Community colleges help provide financial lifeline with millions for students
Calling it the “right thing to do” while instilling “an ethic of care,” two community college presidents in New Jersey have announced that their institutions have forgiven a combined $10 million in financial balances incurred during the COVID-19 pandemic.
They are among scores of two-year institutions taking advantage of large pools of Higher Education Emergency Relief Funds (HEERF) from the U.S. Department of Education to directly impact populations that have been hardest hit. In fact, more than 7,000 students at Bergen Community College and Hudson County Community College have been or will be positively impacted by the decisions. The hope is that students not only will be eased of those burdens but also will reconsider postsecondary options if they intended to drop out or stop out.
“Financial concerns often present the most significant barrier to earning a college degree—especially given the pandemic’s effect on the finances of our students,”said Bergen Community College President Eric Friedman. “By erasing past-due tuition, students can return to Bergen to continue their path to a degree without debt hanging over their heads.”
Hudson County Community College President Chris Reber noted the overwhelming repercussions of the disbursements. “COVID-19 has impacted our students and our community physically, emotionally and economically, and eradicating all students’ outstanding financial balances was simply the right thing to do,” he said in a statement.
Thanks to three rounds of sweeping initiatives under the Coronavirus Response and Relief Supplemental Appropriations Act and the American Rescue Plan, the funds have assisted institutions and students in a variety of ways, from tuition assistance to housing help and medical or health care to technology needs. For the Community College of Philadelphia, the givebacks will be essential to keep students on track during a year when it saw a more than 20% decline in enrollment. Many full-time Pell-eligible students could receive $2,000 in relief.
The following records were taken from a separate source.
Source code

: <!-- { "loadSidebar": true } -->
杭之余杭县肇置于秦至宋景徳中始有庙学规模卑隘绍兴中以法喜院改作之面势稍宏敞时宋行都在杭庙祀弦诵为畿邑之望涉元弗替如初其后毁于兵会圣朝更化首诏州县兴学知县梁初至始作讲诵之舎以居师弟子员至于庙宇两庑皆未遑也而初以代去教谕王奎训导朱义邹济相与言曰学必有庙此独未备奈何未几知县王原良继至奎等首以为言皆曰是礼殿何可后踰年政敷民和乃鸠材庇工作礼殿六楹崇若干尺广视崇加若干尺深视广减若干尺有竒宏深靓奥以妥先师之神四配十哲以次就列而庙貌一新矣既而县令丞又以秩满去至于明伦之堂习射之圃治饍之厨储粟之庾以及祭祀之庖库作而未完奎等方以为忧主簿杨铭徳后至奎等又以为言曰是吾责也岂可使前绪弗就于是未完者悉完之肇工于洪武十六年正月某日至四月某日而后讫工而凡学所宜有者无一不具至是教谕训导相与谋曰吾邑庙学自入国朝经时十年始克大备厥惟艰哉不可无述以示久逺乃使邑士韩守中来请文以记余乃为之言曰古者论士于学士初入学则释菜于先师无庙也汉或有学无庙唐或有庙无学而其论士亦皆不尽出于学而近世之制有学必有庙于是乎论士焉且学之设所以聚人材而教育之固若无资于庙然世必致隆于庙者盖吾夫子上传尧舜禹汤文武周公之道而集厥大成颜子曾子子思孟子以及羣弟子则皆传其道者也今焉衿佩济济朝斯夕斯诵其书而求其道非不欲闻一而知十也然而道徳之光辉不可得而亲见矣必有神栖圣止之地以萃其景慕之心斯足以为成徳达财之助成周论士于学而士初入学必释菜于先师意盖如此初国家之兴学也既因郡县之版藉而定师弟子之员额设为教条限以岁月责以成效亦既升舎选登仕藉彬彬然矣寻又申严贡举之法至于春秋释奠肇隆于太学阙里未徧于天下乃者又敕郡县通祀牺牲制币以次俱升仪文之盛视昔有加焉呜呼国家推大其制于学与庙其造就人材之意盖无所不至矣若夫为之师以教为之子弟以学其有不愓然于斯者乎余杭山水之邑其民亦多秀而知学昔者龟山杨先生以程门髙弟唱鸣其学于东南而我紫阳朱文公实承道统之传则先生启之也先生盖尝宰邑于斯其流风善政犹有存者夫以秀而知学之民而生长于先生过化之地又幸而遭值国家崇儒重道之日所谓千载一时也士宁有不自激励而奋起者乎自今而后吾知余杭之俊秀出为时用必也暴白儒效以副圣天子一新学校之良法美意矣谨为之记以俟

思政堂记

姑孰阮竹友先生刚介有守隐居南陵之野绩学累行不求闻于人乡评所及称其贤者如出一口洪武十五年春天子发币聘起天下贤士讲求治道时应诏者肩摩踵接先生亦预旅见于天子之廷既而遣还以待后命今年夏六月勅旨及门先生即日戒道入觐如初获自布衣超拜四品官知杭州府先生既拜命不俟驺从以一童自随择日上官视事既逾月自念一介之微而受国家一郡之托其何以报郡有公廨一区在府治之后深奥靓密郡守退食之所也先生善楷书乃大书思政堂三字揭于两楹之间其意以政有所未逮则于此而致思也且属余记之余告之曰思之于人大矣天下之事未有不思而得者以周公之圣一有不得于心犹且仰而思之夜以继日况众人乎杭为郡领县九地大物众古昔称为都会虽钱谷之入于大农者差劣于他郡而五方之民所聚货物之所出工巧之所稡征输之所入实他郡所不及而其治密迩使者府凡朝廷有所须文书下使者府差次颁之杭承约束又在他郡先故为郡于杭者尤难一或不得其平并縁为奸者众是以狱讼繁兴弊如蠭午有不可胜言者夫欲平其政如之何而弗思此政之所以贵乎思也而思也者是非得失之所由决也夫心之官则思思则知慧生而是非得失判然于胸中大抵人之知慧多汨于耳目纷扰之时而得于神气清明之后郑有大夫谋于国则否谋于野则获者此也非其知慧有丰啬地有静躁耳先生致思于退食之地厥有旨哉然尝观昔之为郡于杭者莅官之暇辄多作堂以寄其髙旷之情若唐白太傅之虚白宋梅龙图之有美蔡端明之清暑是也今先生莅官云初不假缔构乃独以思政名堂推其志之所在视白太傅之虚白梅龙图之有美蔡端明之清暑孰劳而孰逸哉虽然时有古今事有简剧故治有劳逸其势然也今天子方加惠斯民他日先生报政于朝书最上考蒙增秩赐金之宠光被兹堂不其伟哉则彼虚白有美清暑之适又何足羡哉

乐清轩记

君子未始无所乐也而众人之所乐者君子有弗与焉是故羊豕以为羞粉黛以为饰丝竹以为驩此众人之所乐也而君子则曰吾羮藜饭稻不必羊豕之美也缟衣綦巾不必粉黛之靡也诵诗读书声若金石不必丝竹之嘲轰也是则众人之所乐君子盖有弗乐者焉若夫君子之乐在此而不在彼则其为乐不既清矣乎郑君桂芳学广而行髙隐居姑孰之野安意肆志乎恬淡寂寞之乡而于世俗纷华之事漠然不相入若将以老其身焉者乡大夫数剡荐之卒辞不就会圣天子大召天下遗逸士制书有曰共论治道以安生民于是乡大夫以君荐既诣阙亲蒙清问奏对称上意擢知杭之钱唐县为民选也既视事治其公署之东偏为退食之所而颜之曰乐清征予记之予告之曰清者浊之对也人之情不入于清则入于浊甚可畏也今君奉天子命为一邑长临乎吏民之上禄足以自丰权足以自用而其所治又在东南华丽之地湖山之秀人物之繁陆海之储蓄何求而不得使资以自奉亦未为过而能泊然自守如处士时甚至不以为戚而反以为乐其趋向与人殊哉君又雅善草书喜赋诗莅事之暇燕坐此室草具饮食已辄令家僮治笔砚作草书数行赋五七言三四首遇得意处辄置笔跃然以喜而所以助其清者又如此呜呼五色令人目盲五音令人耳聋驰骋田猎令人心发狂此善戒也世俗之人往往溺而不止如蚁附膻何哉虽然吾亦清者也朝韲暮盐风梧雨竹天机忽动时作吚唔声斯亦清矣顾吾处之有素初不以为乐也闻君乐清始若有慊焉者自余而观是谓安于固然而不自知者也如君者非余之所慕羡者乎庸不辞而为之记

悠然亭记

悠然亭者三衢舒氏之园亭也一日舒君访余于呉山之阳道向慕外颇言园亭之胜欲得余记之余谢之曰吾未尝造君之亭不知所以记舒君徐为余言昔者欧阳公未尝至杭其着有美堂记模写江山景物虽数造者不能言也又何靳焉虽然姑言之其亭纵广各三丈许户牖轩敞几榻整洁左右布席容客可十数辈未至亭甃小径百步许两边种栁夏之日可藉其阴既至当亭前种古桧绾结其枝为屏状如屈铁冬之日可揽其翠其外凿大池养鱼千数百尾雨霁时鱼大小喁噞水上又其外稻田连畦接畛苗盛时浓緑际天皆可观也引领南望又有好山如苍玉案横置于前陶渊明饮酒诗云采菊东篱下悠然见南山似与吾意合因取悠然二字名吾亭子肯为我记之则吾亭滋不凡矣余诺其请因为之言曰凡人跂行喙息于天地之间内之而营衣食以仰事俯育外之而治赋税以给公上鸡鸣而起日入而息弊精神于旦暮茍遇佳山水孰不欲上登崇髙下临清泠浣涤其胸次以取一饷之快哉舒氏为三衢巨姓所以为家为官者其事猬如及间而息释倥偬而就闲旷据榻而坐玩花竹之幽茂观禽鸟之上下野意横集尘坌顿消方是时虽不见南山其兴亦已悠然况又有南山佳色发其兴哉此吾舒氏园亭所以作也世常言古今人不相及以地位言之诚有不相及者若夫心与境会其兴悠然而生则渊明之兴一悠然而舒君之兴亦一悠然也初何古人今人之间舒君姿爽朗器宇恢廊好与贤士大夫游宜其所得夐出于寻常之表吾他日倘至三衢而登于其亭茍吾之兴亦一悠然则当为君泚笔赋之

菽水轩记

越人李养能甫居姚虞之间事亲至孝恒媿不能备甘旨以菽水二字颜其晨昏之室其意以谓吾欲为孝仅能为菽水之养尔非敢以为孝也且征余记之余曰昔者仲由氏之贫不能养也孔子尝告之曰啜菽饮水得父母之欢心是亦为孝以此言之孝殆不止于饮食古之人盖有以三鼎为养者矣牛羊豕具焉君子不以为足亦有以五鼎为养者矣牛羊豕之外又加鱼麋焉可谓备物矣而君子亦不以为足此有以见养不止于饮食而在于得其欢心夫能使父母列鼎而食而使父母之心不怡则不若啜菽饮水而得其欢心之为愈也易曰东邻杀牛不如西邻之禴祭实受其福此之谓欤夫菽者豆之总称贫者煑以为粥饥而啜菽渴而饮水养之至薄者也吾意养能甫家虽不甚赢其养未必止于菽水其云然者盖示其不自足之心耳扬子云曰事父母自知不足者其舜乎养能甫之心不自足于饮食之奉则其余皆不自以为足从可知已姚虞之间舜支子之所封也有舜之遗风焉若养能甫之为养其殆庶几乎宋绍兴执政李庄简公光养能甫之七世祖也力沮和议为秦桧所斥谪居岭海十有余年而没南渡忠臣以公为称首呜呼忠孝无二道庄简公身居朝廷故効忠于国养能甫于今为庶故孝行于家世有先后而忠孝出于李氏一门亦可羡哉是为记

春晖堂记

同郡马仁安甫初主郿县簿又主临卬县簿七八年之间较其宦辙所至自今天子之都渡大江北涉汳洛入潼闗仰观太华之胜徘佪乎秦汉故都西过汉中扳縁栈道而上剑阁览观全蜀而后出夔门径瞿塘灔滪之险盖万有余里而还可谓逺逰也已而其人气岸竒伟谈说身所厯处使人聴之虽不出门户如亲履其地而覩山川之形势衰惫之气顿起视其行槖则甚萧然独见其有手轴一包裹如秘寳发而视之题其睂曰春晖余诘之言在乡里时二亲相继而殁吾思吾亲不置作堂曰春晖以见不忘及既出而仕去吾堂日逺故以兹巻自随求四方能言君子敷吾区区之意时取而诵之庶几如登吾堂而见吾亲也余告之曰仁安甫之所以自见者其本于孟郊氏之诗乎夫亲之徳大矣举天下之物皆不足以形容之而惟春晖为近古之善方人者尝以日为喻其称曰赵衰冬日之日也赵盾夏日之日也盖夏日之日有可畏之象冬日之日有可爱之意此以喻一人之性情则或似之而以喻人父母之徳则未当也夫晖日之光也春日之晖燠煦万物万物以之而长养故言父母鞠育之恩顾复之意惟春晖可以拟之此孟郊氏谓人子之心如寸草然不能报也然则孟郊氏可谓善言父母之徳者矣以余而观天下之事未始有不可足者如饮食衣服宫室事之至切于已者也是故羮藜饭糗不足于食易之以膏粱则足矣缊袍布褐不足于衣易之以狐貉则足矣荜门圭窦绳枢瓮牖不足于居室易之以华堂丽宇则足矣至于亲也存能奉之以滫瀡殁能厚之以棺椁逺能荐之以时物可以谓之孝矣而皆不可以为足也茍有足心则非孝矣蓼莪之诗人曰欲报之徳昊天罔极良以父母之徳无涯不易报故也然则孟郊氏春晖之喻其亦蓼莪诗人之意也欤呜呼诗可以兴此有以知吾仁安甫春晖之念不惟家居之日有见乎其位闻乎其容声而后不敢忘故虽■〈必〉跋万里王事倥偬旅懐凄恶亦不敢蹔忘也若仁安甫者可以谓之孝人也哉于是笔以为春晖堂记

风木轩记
Here are just a few of the community colleges across the U.S. that recently revealed their relief plans, including:
- Wallace State Community College in Alabama, which eliminated $585,000 in debt for 644 students.
- The Connecticut State Colleges and University system, which forgave $17 million from more than 18,000 students. The system also noted that it gave $56 million in stimulus funds directly to students.
- Madison Area Technical College in Wisconsin wiped out $4 million in balances for more than 4,000 students.
- Milwaukee Area Technical College (MATC) has slashed $5.75 million owed by some 7,000 students. Like many other institutions, it is also providing direct help for students experiencing hardships thanks to HEERF III grants.